17/4/20

Discos para una república invisible XVI



Aprovecho estos días para ver los recientes documentales dedicados a John Coltrane y Miles Davis. Chasing Trane y Birth of the Cool dan lo que prometen. Una introducción más o menos acertada a la vida y obra de estos dos totems del jazz. Imposible concentrar semejante talento en apenas dos horas. Podríamos estar días discutiendo sobre ausencias y vacíos en el relato de ambos documentales. Incluso sobre la calidad del producto cinematográfico en sí. No se trata de eso. Al menos para un neófito del género como yo. Me interesa más centrarme en otros aspectos del guión. Como por ejemplo ver cómo ambas cintas retratan al músico de jazz.

La cosa funciona tal que así: atormentado, atravesado por la adicción, el duende del jazzman casi siempre procede del dolor, cuando no simplemente de la muerte de un ser querido. Imposible sustraerse a esta sencilla ecuación en la que las mejores obras siempre nacen fruto de la tensión y la pérdida. No niego que sea el caso cuando hablamos de Coltrane y Davis, dos músicos que lidiaron con la adicción y cuya personalidad de hierro les brindó más de un encontronazo con el establishment. Pero conviene asomarse más allá del tópico.

El jazz, ese océano musical inabarcable, es algo más que jaco e intérpretes al borde del abismo. Por cada Charlie Parker -otro de los que sumaron genialidad y adicción- hubo un Dizzy Gillespie; por cada Billie Holiday, un Duke Ellington. Es nombrar a este último y dibujar inmediatamente su sonrisa infecciosa. Recuerdo aquellos días en el que un amigo y yo pasábamos horas escuchando sus discos mientras discutíamos sobre si su groove pegajoso era mejor que el esnobismo de tiralíneas de Thelonious Monk, otro de los grandes del piano jazz. Lo reconozco: éramos unos ignorantes. El tiempo, eso que lo atempera todo, hizo que aprendiéramos a quererlos por igual. Aunque, claro, algo de esa elección inicial siempre se me quedó marcada. El duque es el duque.

Recuerdo con cariño algunos de sus discos de comienzos de los sesenta. Esos en los que el pianista, convertido ya en una leyenda de la música norteamericana, decidió abandonar el calor de las grandes orquestas y entrar al estudio con aquella nueva generación de jazzmen que había puesto al género patas arriba. Money Jungle, su álbum de 1962, funcionaba en ambas direcciones. Por un lado demostraba que Ellington era un músico que iba más allá del songbook, capaz de improvisar y romper las reglas del juego.

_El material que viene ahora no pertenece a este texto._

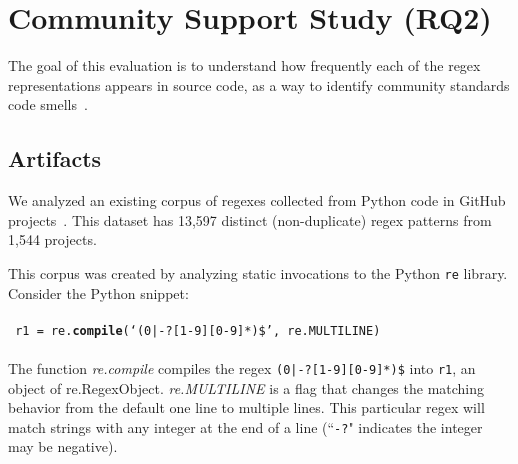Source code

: \section{Community Support Study (RQ2)}
\label{sec:rq2}
The goal of this evaluation is to understand how frequently each of the regex representations appears in source code, as a way to identify community standards code smells~\cite{stoleeicse, stoleeTSE}. %



\subsection{Artifacts}
We analyzed an existing
corpus of regexes collected from Python code in GitHub projects~\cite{chapman2016}.
This dataset has 13,597 distinct (non-duplicate) regex patterns from 1,544 projects.

This corpus was created by analyzing static invocations to the Python {\tt re} library.
Consider the Python snippet:
\\{\footnotesize ~}\\
{\tt \footnotesize
r1 = re.\textbf{compile}(`(0|-?[1-9][0-9]*)\$', re.MULTILINE)}
\\{\footnotesize ~}\\
The function \emph{re.compile} compiles the regex \texttt{\justify(0|-?[1-9][0-9]*)\$} into \verb!r1!, an object of re.RegexObject. \emph{re.MULTILINE} is a flag that changes the matching behavior from the default one line to multiple lines. 
This particular regex will match strings with any integer at the end of a line (``\verb!-?!" indicates the integer may be negative).


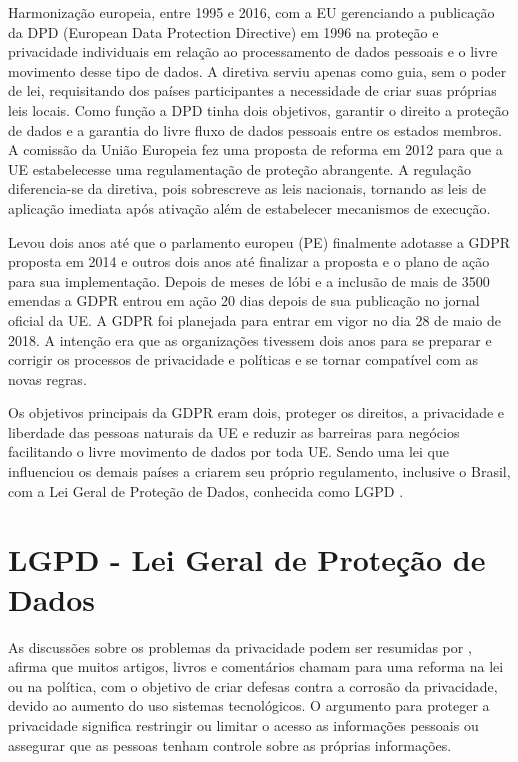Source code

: Harmonização europeia, entre 1995 e 2016, com a EU gerenciando a publicação da DPD (European Data Protection Directive) em 1996 na proteção e privacidade individuais em relação ao processamento de dados pessoais e o livre movimento desse tipo de dados. A diretiva serviu apenas como guia, sem o poder de lei, requisitando dos países participantes a necessidade de criar suas próprias leis locais. Como função a DPD tinha dois objetivos, garantir o direito a proteção de dados e a garantia do livre fluxo de dados pessoais entre os estados membros. A comissão da União Europeia fez uma proposta de reforma em 2012 para que a UE estabelecesse uma regulamentação de proteção abrangente. A regulação diferencia-se da diretiva, pois sobrescreve as leis nacionais, tornando as leis de aplicação imediata após ativação além de estabelecer mecanismos de execução.

Levou dois anos até que o parlamento europeu (PE) finalmente adotasse a GDPR proposta em 2014 e outros dois anos até finalizar a proposta e o plano de ação para sua implementação. Depois de meses de lóbi e a inclusão de mais de 3500 emendas a GDPR entrou em ação 20 dias depois de sua publicação no jornal oficial da UE. A GDPR foi planejada para entrar em vigor no dia 28 de maio de 2018. A intenção era que as organizações tivessem dois anos para se preparar e corrigir os processos de privacidade e políticas e se tornar compatível com as novas regras.

Os objetivos principais da GDPR eram dois, proteger os direitos, a privacidade e liberdade das pessoas naturais da UE e reduzir as barreiras para negócios facilitando o livre movimento de dados por toda UE. Sendo uma lei que influenciou os demais países a criarem seu próprio regulamento, inclusive o Brasil, com a Lei Geral de Proteção de Dados, conhecida como LGPD \citep{candido_historico_2021}. 


\section{LGPD - Lei Geral de Proteção de Dados}

As discussões sobre os problemas da privacidade podem ser resumidas por \citet{Nissenbaum+2009}, afirma que muitos artigos, livros e comentários chamam para uma reforma na lei ou na política, com o objetivo de criar defesas contra a corrosão da privacidade, devido ao aumento do uso sistemas tecnológicos. O argumento para proteger a privacidade significa restringir ou limitar o acesso as informações pessoais ou assegurar que as pessoas tenham controle sobre as próprias informações.


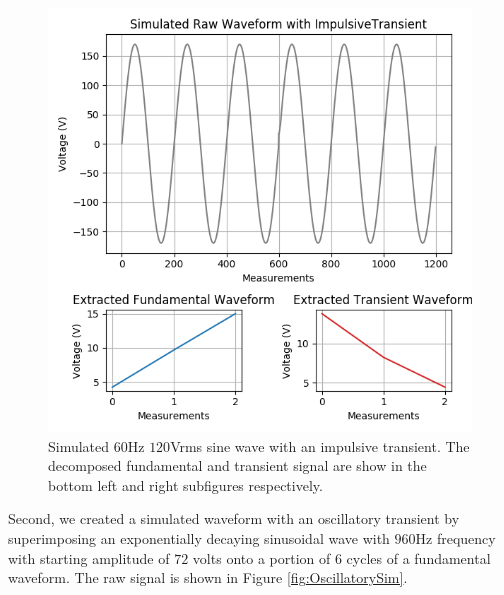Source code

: \documentclass[10pt, conference, compsocconf]{IEEEtran}
\begin{document}
\begin{figure}[ht]
\centering%
\includegraphics[scale=0.35]{./figures/impulsive_sim.png}
\caption{Simulated $60$Hz $120$Vrms sine wave with an impulsive transient. The decomposed fundamental and transient signal are show in the bottom left and right subfigures respectively.}\label{fig:ImpulsiveSim}
\end{figure}

Second, we created a simulated waveform with an oscillatory transient by superimposing an exponentially decaying sinusoidal wave with $960$Hz frequency with starting amplitude of $72$ volts onto a portion of $6$ cycles of a fundamental waveform. The raw signal is shown in Figure \ref{fig:OscillatorySim}.
\end{document}
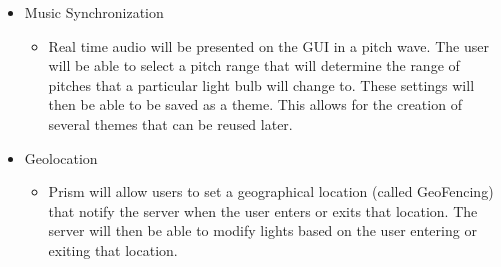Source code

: \documentclass[12pt]{article}
\begin{document}
\begin{itemize}
\item Music Synchronization
\begin{itemize}
\item Real time audio will be presented on the GUI in a pitch wave.  The user will be able to select a pitch range that will determine the range of pitches that a particular light bulb will change to. These settings will then be able to be saved as a theme.  This allows for the creation of several themes that can be reused later.
\end{itemize}


\item Geolocation
\begin{itemize}
\item Prism will allow users to set a geographical location (called GeoFencing) that notify the server when the user enters or exits that location.  The server will then be able to modify lights based on the user entering or exiting that location. 
\end{itemize}
\end{itemize}
\end{document}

Por otro, servía de acicate para Max Roach y Charlie Mingus, dos intérpretes que habían estado en primera línea de la revolución musical de los cincuenta, pero que al mismo tiempo eran capaces de swingear a las órdenes de un maestro de ceremonias como Ellington.

Diez días más tarde el neoyorquino repetiría jugada, esta vez con John Coltrane como invitado. El álbum, titulado simplemente como Duke Ellington & John Coltrane, luce entre lo mejor de su producción, no tanto por la evidente conjunción de talento en un mismo estudio grabación, como por la humildad en el resultado final. Ellington y Coltrane, lejos de exhibir virtuosismo, prefieren rendirse al encanto sencillo de la interpretación. Con un repertorio de estándares y nuevo material del duque, es la nueva promesa del saxofón, renacido tras romper con la adicción y con un nuevo cuarteto que le llevaría a grabar su material más espiritual y jondo, el encargado de poner el contrapunto perfecto a la maestría de Ellington al piano. Hay buenos discos de jazz, pero ninguno mejor que este Duke Ellington & John Coltrane.